[[ Raw data, beginning ]]

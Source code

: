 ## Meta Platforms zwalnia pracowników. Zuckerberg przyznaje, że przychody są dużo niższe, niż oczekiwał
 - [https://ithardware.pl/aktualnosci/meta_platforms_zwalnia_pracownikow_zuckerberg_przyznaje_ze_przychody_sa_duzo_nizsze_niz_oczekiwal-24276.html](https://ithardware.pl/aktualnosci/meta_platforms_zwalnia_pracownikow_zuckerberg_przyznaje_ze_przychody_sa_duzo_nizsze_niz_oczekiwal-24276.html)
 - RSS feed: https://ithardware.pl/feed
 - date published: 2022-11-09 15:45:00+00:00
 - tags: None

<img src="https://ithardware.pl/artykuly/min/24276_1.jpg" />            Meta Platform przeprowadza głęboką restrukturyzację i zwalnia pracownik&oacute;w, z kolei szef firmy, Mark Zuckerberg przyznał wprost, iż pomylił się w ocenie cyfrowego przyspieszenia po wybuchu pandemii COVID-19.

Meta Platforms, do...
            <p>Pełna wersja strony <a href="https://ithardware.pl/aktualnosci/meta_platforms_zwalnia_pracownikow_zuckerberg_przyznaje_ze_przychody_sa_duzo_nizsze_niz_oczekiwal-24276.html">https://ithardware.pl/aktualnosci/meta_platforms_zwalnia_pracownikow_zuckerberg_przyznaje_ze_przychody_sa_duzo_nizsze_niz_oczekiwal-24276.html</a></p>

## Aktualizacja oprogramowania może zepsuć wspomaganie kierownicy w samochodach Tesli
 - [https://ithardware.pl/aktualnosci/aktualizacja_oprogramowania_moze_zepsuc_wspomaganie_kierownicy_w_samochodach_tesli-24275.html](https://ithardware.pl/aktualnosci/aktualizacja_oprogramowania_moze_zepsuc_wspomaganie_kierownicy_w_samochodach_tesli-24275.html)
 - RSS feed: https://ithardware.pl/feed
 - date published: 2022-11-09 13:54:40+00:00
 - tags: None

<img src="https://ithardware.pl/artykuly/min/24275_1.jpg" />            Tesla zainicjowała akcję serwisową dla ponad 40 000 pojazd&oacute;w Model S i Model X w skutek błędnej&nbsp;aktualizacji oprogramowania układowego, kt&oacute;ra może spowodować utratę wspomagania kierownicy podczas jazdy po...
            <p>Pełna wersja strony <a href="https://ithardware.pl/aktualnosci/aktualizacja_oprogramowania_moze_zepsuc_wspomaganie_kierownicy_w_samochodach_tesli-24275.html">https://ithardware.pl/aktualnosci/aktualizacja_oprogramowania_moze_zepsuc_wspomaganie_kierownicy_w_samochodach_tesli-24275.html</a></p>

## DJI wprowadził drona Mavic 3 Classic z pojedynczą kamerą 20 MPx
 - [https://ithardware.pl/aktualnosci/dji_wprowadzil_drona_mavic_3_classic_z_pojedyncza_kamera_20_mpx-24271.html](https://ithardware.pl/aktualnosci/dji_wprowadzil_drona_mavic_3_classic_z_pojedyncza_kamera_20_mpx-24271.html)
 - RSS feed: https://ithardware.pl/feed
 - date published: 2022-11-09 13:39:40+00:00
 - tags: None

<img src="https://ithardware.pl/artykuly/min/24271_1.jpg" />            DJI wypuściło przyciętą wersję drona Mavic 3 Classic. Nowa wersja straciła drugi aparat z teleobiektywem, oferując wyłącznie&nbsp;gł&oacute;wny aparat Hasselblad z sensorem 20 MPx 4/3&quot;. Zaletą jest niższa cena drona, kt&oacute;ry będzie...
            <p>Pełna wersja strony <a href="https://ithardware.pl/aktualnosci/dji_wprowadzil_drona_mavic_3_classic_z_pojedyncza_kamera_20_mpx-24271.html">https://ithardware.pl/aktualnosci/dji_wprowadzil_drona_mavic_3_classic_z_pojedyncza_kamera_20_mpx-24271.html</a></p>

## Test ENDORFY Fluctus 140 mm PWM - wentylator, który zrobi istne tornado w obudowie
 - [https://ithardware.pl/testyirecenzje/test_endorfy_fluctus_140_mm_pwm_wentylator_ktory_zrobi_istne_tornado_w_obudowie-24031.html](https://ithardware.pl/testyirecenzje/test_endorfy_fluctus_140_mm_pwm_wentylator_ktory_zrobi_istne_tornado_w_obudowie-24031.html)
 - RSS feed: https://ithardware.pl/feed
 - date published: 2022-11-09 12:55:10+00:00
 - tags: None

[[ Raw data, end ]]

> _What is required_: Copy the records word for word.

> _Answer section_:
Source code

: ## Meta Platforms zwalnia pracowników. Zuckerberg przyznaje, że przychody są dużo niższe, niż oczekiwał
 - [https://ithardware.pl/aktualnosci/meta_platforms_zwalnia_pracownikow_zuckerberg_przyznaje_ze_przychody_sa_duzo_nizsze_niz_oczekiwal-24276.html](https://ithardware.pl/aktualnosci/meta_platforms_zwalnia_pracownikow_zuckerberg_przyznaje_ze_przychody_sa_duzo_nizsze_niz_oczekiwal-24276.html)
 - RSS feed: https://ithardware.pl/feed
 - date published: 2022-11-09 15:45:00+00:00
 - tags: None

<img src="https://ithardware.pl/artykuly/min/24276_1.jpg" />            Meta Platform przeprowadza głęboką restrukturyzację i zwalnia pracownik&oacute;w, z kolei szef firmy, Mark Zuckerberg przyznał wprost, iż pomylił się w ocenie cyfrowego przyspieszenia po wybuchu pandemii COVID-19.

Meta Platforms, do...
            <p>Pełna wersja strony <a href="https://ithardware.pl/aktualnosci/meta_platforms_zwalnia_pracownikow_zuckerberg_przyznaje_ze_przychody_sa_duzo_nizsze_niz_oczekiwal-24276.html">https://ithardware.pl/aktualnosci/meta_platforms_zwalnia_pracownikow_zuckerberg_przyznaje_ze_przychody_sa_duzo_nizsze_niz_oczekiwal-24276.html</a></p>

## Aktualizacja oprogramowania może zepsuć wspomaganie kierownicy w samochodach Tesli
 - [https://ithardware.pl/aktualnosci/aktualizacja_oprogramowania_moze_zepsuc_wspomaganie_kierownicy_w_samochodach_tesli-24275.html](https://ithardware.pl/aktualnosci/aktualizacja_oprogramowania_moze_zepsuc_wspomaganie_kierownicy_w_samochodach_tesli-24275.html)
 - RSS feed: https://ithardware.pl/feed
 - date published: 2022-11-09 13:54:40+00:00
 - tags: None

<img src="https://ithardware.pl/artykuly/min/24275_1.jpg" />            Tesla zainicjowała akcję serwisową dla ponad 40 000 pojazd&oacute;w Model S i Model X w skutek błędnej&nbsp;aktualizacji oprogramowania układowego, kt&oacute;ra może spowodować utratę wspomagania kierownicy podczas jazdy po...
            <p>Pełna wersja strony <a href="https://ithardware.pl/aktualnosci/aktualizacja_oprogramowania_moze_zepsuc_wspomaganie_kierownicy_w_samochodach_tesli-24275.html">https://ithardware.pl/aktualnosci/aktualizacja_oprogramowania_moze_zepsuc_wspomaganie_kierownicy_w_samochodach_tesli-24275.html</a></p>

## DJI wprowadził drona Mavic 3 Classic z pojedynczą kamerą 20 MPx
 - [https://ithardware.pl/aktualnosci/dji_wprowadzil_drona_mavic_3_classic_z_pojedyncza_kamera_20_mpx-24271.html](https://ithardware.pl/aktualnosci/dji_wprowadzil_drona_mavic_3_classic_z_pojedyncza_kamera_20_mpx-24271.html)
 - RSS feed: https://ithardware.pl/feed
 - date published: 2022-11-09 13:39:40+00:00
 - tags: None

<img src="https://ithardware.pl/artykuly/min/24271_1.jpg" />            DJI wypuściło przyciętą wersję drona Mavic 3 Classic. Nowa wersja straciła drugi aparat z teleobiektywem, oferując wyłącznie&nbsp;gł&oacute;wny aparat Hasselblad z sensorem 20 MPx 4/3&quot;. Zaletą jest niższa cena drona, kt&oacute;ry będzie...
            <p>Pełna wersja strony <a href="https://ithardware.pl/aktualnosci/dji_wprowadzil_drona_mavic_3_classic_z_pojedyncza_kamera_20_mpx-24271.html">https://ithardware.pl/aktualnosci/dji_wprowadzil_drona_mavic_3_classic_z_pojedyncza_kamera_20_mpx-24271.html</a></p>

## Test ENDORFY Fluctus 140 mm PWM - wentylator, który zrobi istne tornado w obudowie
 - [https://ithardware.pl/testyirecenzje/test_endorfy_fluctus_140_mm_pwm_wentylator_ktory_zrobi_istne_tornado_w_obudowie-24031.html](https://ithardware.pl/testyirecenzje/test_endorfy_fluctus_140_mm_pwm_wentylator_ktory_zrobi_istne_tornado_w_obudowie-24031.html)
 - RSS feed: https://ithardware.pl/feed
 - date published: 2022-11-09 12:55:10+00:00
 - tags: None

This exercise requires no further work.